Alex Orozco was raised in the working-class neighborhoods of the East San Fernando Valley. He understands many of our and our students’ experiences, having watched his parents work incredibly hard to provide for their family, and entering LAUSD elementary schools as an English Learner. As an immigrant brought here by his parents at the age of 3, he understands the struggles that many Angelenos are facing. With his parents’ determination he was able to complete his education in LAUSD, and like many of our students faced housing insecurity that saw him attend 7 elementary schools in the San Fernando valley. It was not until his family’s application for government housing assistance was approved that they were able to have a permanent home in the Pacoima projects. It is here that Alex began his understanding of what social and racial justice looks like…
Alex began his LAUSD career as a Local 99-represented teaching assistant, and soon got his M.A. in Education, became a UTLA member, and began teaching both at the middle and high school levels. Alex’s relentless focus on understanding the details of all school site issues and fighting tooth-and-nail for salary, healthcare, and improving our working conditions comes from his grounded upbringing and experience. After being elected chapter chair, Alex worked hard to build a strong chapter at Madison Middle School, and soon got involved in UTLA rank-and-file organizing in the protests against privatizer mayor Antonio Villaraigosa and privatizer superintendent John Deasy and his iPads scandal. \
Alex was elected to the UTLA Board of Directors for Valley East in 2014, continued deeply engaging school sites and educator issues, and was elected UTLA Treasurer in 2017. Alex was a fundamental, leading part of the transformation of UTLA over this period of years, and beyond, to make our union one of the most respected, powerful unions in the country.

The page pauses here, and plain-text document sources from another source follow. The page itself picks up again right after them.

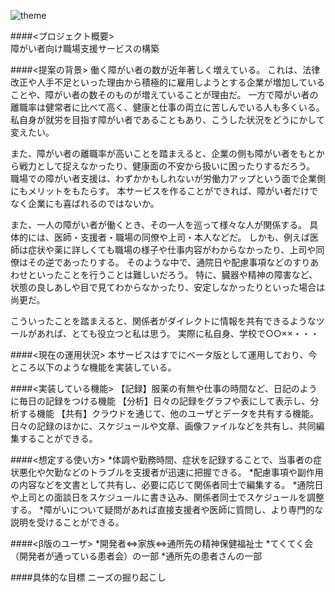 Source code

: ![theme](https://github.com/HiroyukTamura/ChalengedKit/blob/OldDepentdencies/doc/edited3.jpg 'theme')

####<プロジェクト概要>  
障がい者向け職場支援サービスの構築


####<提案の背景> 
働く障がい者の数が近年著しく増えている。
これは、法律改正や人手不足といった理由から積極的に雇用しようとする企業が増加していることや、障がい者の数そのものが増えていることが理由だ。
一方で障がい者の離職率は健常者に比べて高く、健康と仕事の両立に苦しんでいる人も多くいる。
私自身が就労を目指す障がい者であることもあり、こうした状況をどうにかして変えたい。

また、障がい者の離職率が高いことを踏まえると、企業の側も障がい者をもとから戦力として捉えなかったり、健康面の不安から扱いに困ったりするだろう。
職場での障がい者支援は、わずかかもしれないが労働力アップという面で企業側にもメリットをもたらす。
本サービスを作ることができれば、障がい者だけでなく企業にも喜ばれるのではないか。


また、一人の障がい者が働くとき、その一人を巡って様々な人が関係する。
具体的には、医師・支援者・職場の同僚や上司・本人などだ。
しかも、例えば医師は症状や薬に詳しくても職場の様子や仕事内容がわからなかったり、上司や同僚はその逆であったりする。
そのような中で、通院日や配慮事項などのすりあわせといったことを行うことは難しいだろう。
特に、臓器や精神の障害など、状態の良しあしや目で見てわからなかったり、安定しなかったりといった場合は尚更だ。


こういったことを踏まえると、関係者がダイレクトに情報を共有できるようなツールがあれば、とても役立つと私は思う。
実際に私自身、学校で○○××・・・


####<現在の運用状況>
本サービスはすでにベータ版として運用しており、今ところ以下のような機能を実装している。

####<実装している機能>
【記録】服薬の有無や仕事の時間など、日記のように毎日の記録をつける機能
【分析】日々の記録をグラフや表にして表示し、分析する機能
【共有】クラウドを通じて、他のユーザとデータを共有する機能。日々の記録のほかに、スケジュールや文章、画像ファイルなどを共有し、共同編集することができる。

####<想定する使い方>
*体調や勤務時間、症状を記録することで、当事者の症状悪化や欠勤などのトラブルを支援者が迅速に把握できる。
*配慮事項や副作用の内容などを文書として共有し、必要に応じて関係者同士で編集する。
*通院日や上司との面談日をスケジュールに書き込み、関係者同士でスケジュールを調整する。
*障がいについて疑問があれば直接支援者や医師に質問し、より専門的な説明を受けることができる。

####<β版のユーザ>
*開発者⇔家族⇔通所先の精神保健福祉士
*てくてく会（開発者が通っている患者会）の一部
*通所先の患者さんの一部


####具体的な目標
ニーズの掘り起こし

He played critical city-wide leadership roles and street organizing roles in the historic 2019 strike and 2023 solidarity strike. In these transformative years, and beyond, Alex’s role as Treasurer was essential. He led negotiations and protected our healthcare through several bargaining cycles. Through collaborative processes, he developed and secured strong and strategic UTLA budgets, including massive investments in organizing, school site representation around working conditions issues, parent/youth/community coalition-building, and paid media.
He was Treasurer through two massive, winning strikes, ensuring UTLA had the resources to win the strikes. Alex was Treasurer during the COVID pandemic, taking the lead in making sure the organization and its finances kept functioning during a world-wide shutdown, and helping to re-allocate funding to where it was needed in an unprecedented time. He was Treasurer during the Janus Supreme Court attack on unions, an attack Trump supported, and he led a collaborative process to ensure that UTLA maintained its membership and its treasury. Alex built up our finances, including the crisis and building funds. Through his role in contract negotiations with LAUSD, he helped to ensure work and pay for substitute educators before, during, and after COVID. Alex was the lead on internal UTLA negotiations with UTLA staff, ensuring continuity among one of the best staffs in the international labor movement.
In 2023, Alex was elected UTLA Secondary Vice President. He has continued a relentless schedule of school site meetings and meetings with school site leaders to remain grounded in the day-to-day working conditions needs of educators. In this role, Alex has continued to lead bargaining on healthcare, winning again in protecting this essential piece of our lives. He has been critical to pushing back on Carvalho on a variety of secondary issues, and provided key leadership on UTLA’s win on the instructional calendar and on prep days. Alex was a key leader in winning block schedule funding. In addition, Alex has played a critical role in envisioning UTLA’s place in the national movement to take on authoritarianism, ICE raids, and right-wing attacks on unions, Black people, immigrants, and LGBTQ+ communities. He is a part of ongoing national cross-labor and cross-community efforts to build towards coordinated national action every year on No Kings, Labor Day, May Day, and other days, as we resist, and as we build towards throwing a pro-active working class punch on May Day 2028. Alex is not just ready to lead — he’s already doing it.